Voiding the deal, which generates approximately $5.2 million a year for the county, would mean “49 individuals losing their jobs only days before Christmas with no notice whatsoever,” the sheriff said, according to news reports.

The county also was still paying off about $3 million in debt associated with an earlier jail expansion. The federal government had paid 62 percent of the $13.5 million spent to expand the jail.

“Without the ICE contract, Etowah County will not be able to meet these obligations,” Entrekin said.

Etowah County detention center.

In 2012, NBC News reported that Gary Mead, ICE’s executive associate director for enforcement and removal operations, wrote: “I do not believe we will be allowed to leave Etowah without serious repercussions against our budget. …. Discretion may be the better part of valor here.”

He was right. The state’s congressional delegation, led by Sens. Richard Shelby and Jeff Sessions and U.S. Reps. Robert Aderholt and Mike Rogers, blocked the cancellation of the contract, according to news sources.

Rogers said this week that he stands by his decision to keep the facility open. Efforts to reach Shelby and Aderholt were unsuccessful. Sessions is no longer a U.S. senator.

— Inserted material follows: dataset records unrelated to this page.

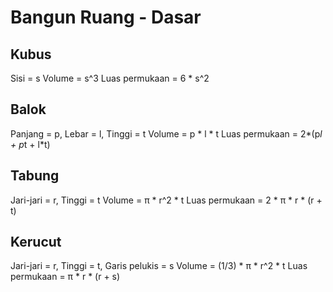 # Bangun Ruang - Dasar
## Kubus
Sisi = s
Volume = s^3
Luas permukaan = 6 * s^2

## Balok
Panjang = p, Lebar = l, Tinggi = t
Volume = p * l * t
Luas permukaan = 2*(p*l + p*t + l*t)

## Tabung
Jari-jari = r, Tinggi = t
Volume = π * r^2 * t
Luas permukaan = 2 * π * r * (r + t)

## Kerucut
Jari-jari = r, Tinggi = t, Garis pelukis = s
Volume = (1/3) * π * r^2 * t
Luas permukaan = π * r * (r + s)
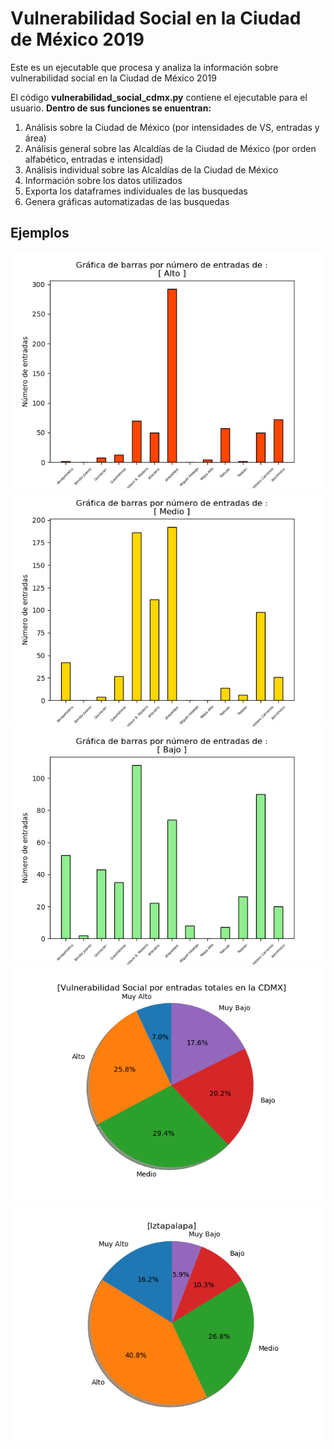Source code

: # Vulnerabilidad Social en la Ciudad de México 2019
Este es un ejecutable que procesa y analiza la información sobre vulnerabilidad social en la Ciudad de México 2019

El código __vulnerabilidad_social_cdmx.py__ contiene el ejecutable para el usuario.
  __Dentro de sus funciones se enuentran:__
  1. Análisis sobre la Ciudad de México (por intensidades de VS, entradas y área)
  2. Análisis general sobre las Alcaldías de la Ciudad de México (por orden alfabético, entradas e intensidad) 
  3. Análisis individual sobre las Alcaldías de la Ciudad de México
  4. Información sobre los datos utilizados 
  5. Exporta los dataframes individuales de las busquedas
  6. Genera gráficas automatizadas de las busquedas


## Ejemplos
![Grafica1](/graficas/Vulnerabilidad_social_x_alcaldias_descrp_general_Alto.png)
![Grafica2](/graficas/Vulnerabilidad_social_x_alcaldias_descrp_general_Medio.png)
![Grafica3](/graficas/Vulnerabilidad_social_x_alcaldias_descrp_general_Bajo.png)
![Grafica4](/graficas/Vulnerabilidad_Social_por_entradas_totales_en_la_CDMX.png)
![Grafica5](/graficas/Gráfica_pastel_descripción_Iztapalapa.png)
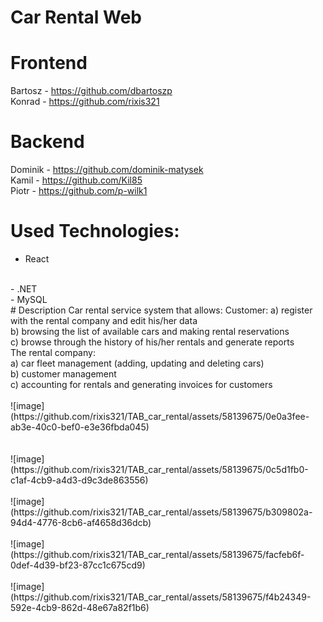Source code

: # Car Rental Web 


# Frontend
Bartosz - https://github.com/dbartoszp
<br/>
Konrad - https://github.com/rixis321
# Backend
Dominik - https://github.com/dominik-matysek
<br/>
Kamil - https://github.com/Kil85
<br/>
Piotr - https://github.com/p-wilk1

# Used Technologies:
- React
<br/>
- .NET
<br/>
- MySQL
<br/>
# Description
Car rental service system that allows:
Customer:
a) register with the rental company and edit his/her data
<br/>
b) browsing the list of available cars and making rental reservations
<br/>
c) browse through the history of his/her rentals and generate reports
<br/>
The rental company:
<br/>
a) car fleet management (adding, updating and deleting cars)
<br/>
b) customer management 
<br/>
c) accounting for rentals and generating invoices for customers
<br/>
<br/>
![image](https://github.com/rixis321/TAB_car_rental/assets/58139675/0e0a3fee-ab3e-40c0-bef0-e3e36fbda045)
<br/>
<br/>
<br/>
![image](https://github.com/rixis321/TAB_car_rental/assets/58139675/0c5d1fb0-c1af-4cb9-a4d3-d9c3de863556)
<br/>
<br/>
![image](https://github.com/rixis321/TAB_car_rental/assets/58139675/b309802a-94d4-4776-8cb6-af4658d36dcb)
<br/>
<br/>
![image](https://github.com/rixis321/TAB_car_rental/assets/58139675/facfeb6f-0def-4d39-bf23-87cc1c675cd9)
<br/>
<br/>
![image](https://github.com/rixis321/TAB_car_rental/assets/58139675/f4b24349-592e-4cb9-862d-48e67a82f1b6)
<br/>
<br/>
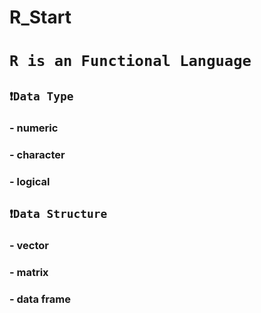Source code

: # R_Start

# `R is an Functional Language`

## `❗️Data Type`
### - numeric
### - character
### - logical

## `❗️Data Structure`
### - vector
### - matrix
### - data frame
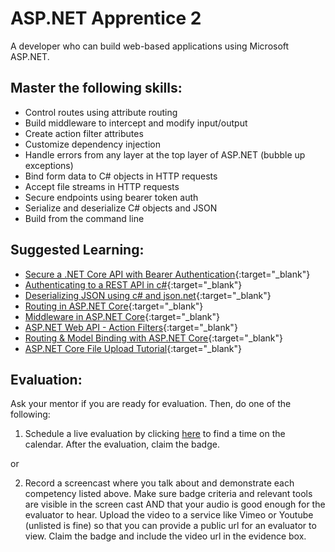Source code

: # ASP.NET Apprentice 2

A developer who can build web-based applications using Microsoft ASP.NET.

## Master the following skills:

- Control routes using attribute routing
- Build middleware to intercept and modify input/output
- Create action filter attributes
- Customize dependency injection
- Handle errors from any layer at the top layer of ASP.NET (bubble up exceptions)
- Bind form data to C# objects in HTTP requests
- Accept file streams in HTTP requests
- Secure endpoints using bearer token auth
- Serialize and deserialize C# objects and JSON
- Build from the command line

## Suggested Learning:

- [Secure a .NET Core API with Bearer Authentication](https://www.youtube.com/watch?v=3PyUjOmuFic){:target="\_blank"}
- [Authenticating to a REST API in c#](https://www.youtube.com/watch?v=XX5pn4pJ4b0){:target="\_blank"}
- [Deserializing JSON using c# and json.net](https://www.youtube.com/watch?v=CjoAYslTKX0){:target="\_blank"}
- [Routing in ASP.NET Core](https://www.youtube.com/watch?v=1fpIynISxnM){:target="\_blank"}
- [Middleware in ASP.NET Core](https://www.youtube.com/watch?v=HCxAERjO4C4){:target="\_blank"}
- [ASP.NET Web API - Action Filters](https://www.youtube.com/watch?v=x7kZJf416J4){:target="\_blank"}
- [Routing & Model Binding with ASP.NET Core](https://www.youtube.com/watch?v=svccL46v-rg){:target="\_blank"}
- [ASP.NET Core File Upload Tutorial](https://www.youtube.com/watch?v=l69kUe1fNSc){:target="\_blank"}

## Evaluation:

Ask your mentor if you are ready for evaluation. Then, do one of the following:

1. Schedule a live evaluation by clicking [here](https://api.logro.io/widget/appointment/codex-evals/full-stack) to find a time on the calendar. After the evaluation, claim the badge.

or

2. Record a screencast where you talk about and demonstrate each competency listed above. Make sure badge criteria and relevant tools are visible in the screen cast AND that your audio is good enough for the evaluator to hear. Upload the video to a service like Vimeo or Youtube (unlisted is fine) so that you can provide a public url for an evaluator to view. Claim the badge and include the video url in the evidence box.
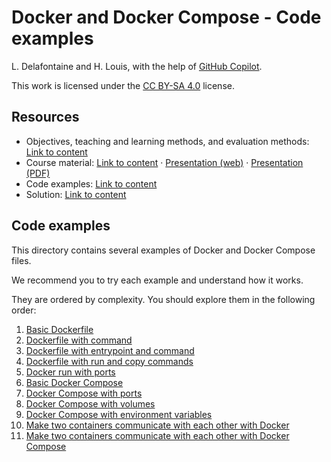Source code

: # Docker and Docker Compose - Code examples

L. Delafontaine and H. Louis, with the help of
[GitHub Copilot](https://github.com/features/copilot).

This work is licensed under the [CC BY-SA 4.0][license] license.

## Resources

- Objectives, teaching and learning methods, and evaluation methods:
  [Link to content](..)
- Course material: [Link to content](../01-course-material/README.md) ·
  [Presentation (web)](https://heig-vd-dai-course.github.io/heig-vd-dai-course/04.01-docker-and-docker-compose/01-course-material/index.html)
  ·
  [Presentation (PDF)](https://heig-vd-dai-course.github.io/heig-vd-dai-course/04.01-docker-and-docker-compose/01-course-material/04.01-docker-and-docker-compose-presentation.pdf)
- Code examples: [Link to content](../02-code-examples/)
- Solution: [Link to content](../03-solution/)

## Code examples

This directory contains several examples of Docker and Docker Compose files.

We recommend you to try each example and understand how it works.

They are ordered by complexity. You should explore them in the following order:

1. [Basic Dockerfile](./01-basic-dockerfile)
2. [Dockerfile with command](./02-dockerfile-with-command)
3. [Dockerfile with entrypoint and command](./03-dockerfile-with-entrypoint-and-command)
4. [Dockerfile with run and copy commands](./04-dockerfile-with-run-and-copy-commands)
5. [Docker run with ports](./05-docker-run-with-ports)
6. [Basic Docker Compose](./06-basic-docker-compose)
7. [Docker Compose with ports](./07-docker-compose-with-ports)
8. [Docker Compose with volumes](./08-docker-compose-with-volumes)
9. [Docker Compose with environment variables](./09-docker-compose-with-environment-variables)
10. [Make two containers communicate with each other with Docker](./10-make-two-containers-communicate-with-each-other-with-docker)
11. [Make two containers communicate with each other with Docker Compose](./11-make-two-containers-communicate-with-each-other-with-docker-compose)

[license]:
	https://github.com/heig-vd-dai-course/heig-vd-dai-course/blob/main/LICENSE.md
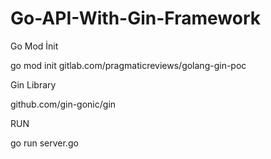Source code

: # Go-API-With-Gin-Framework

Go Mod İnit

go mod init gitlab.com/pragmaticreviews/golang-gin-poc

Gin Library 

github.com/gin-gonic/gin

RUN

go run server.go



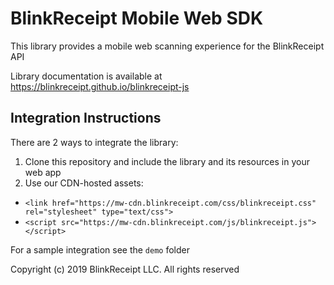 # BlinkReceipt Mobile Web SDK

This library provides a mobile web scanning experience for the BlinkReceipt API

Library documentation is available at https://blinkreceipt.github.io/blinkreceipt-js

## Integration Instructions

There are 2 ways to integrate the library:

1. Clone this repository and include the library and its resources in your web app
2. Use our CDN-hosted assets:
  - `<link href="https://mw-cdn.blinkreceipt.com/css/blinkreceipt.css" rel="stylesheet" type="text/css">`
  - `<script src="https://mw-cdn.blinkreceipt.com/js/blinkreceipt.js"></script>`

For a sample integration see the `demo` folder

Copyright (c) 2019 BlinkReceipt LLC. All rights reserved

By June 2011, ICE had developed a proposal that satisfied the Alabamians. Administration of the detention center was switched to the New Orleans Regional Office, enabling the transfer to Etowah of long-term detainees held at different facilities throughout the Southeast, according to an NBC News report. In emails, ICE reasoned these detainees have often exhausted legal remedies and would not need to be transferred regularly to immigration courts hundreds of miles away. ICE said detainees at Etowah could fight their cases by mail or await their deportation, according to emails.

The female detainees housed at Etowah were moved to other facilities.

This effort was a prominent, public and politically sensitive instance of trying to close the Etowah detention facility, but not the only one.

Long History of Efforts to Close 

Efforts to close the center over the years include:

*In 2012, 300 local, national and international advocacy groups sent a letter to President Obama asking him to close 10 detention centers, including the one in Gadsden.

A copy of the letter can be found here.

“As disturbing as the conditions described in these 10 reports are, they are only the tip of the iceberg,” the letter said. “It is unacceptable to be spending billions in taxpayer dollars every year to contract with corporations that perpetuate human rights abuses against this vulnerable population at a time of fiscal crisis.”

*In 2017, Freedom for Immigrants, a San Francisco-based advocacy group, filed a federal civil rights complaint with the DHS’s civil rights office claiming Etowah is the worst county-run immigration detention facility in the nation. The complaint alleged sexual abuse, assault and harassment at U.S. immigration facilities along with a lack of adequate government investigation into those cases. In the complaint, the group lists Etowah sixth for sexual and physical assaults behind five other detention centers in Louisiana, Texas, California and Washington State.

The complaint can be found online here.

*In 2018, the National Immigration Justice Center and Detention Watch Network released a report saying “ICE has ignored or evaded basic congressional guidance regarding detention standards, inspections and contracting, affirms the picture of an out of control and unaccountable.”

The report can be found here.

*Also in 2018, the DHS inspector general criticized ICE for not forcing detention facility contractors, such as Etowah County, to hold deficient facilities accountable through financial penalties. ICE has issued waivers to facilities with deficient conditions, seeking to exempt them from complying with certain standards.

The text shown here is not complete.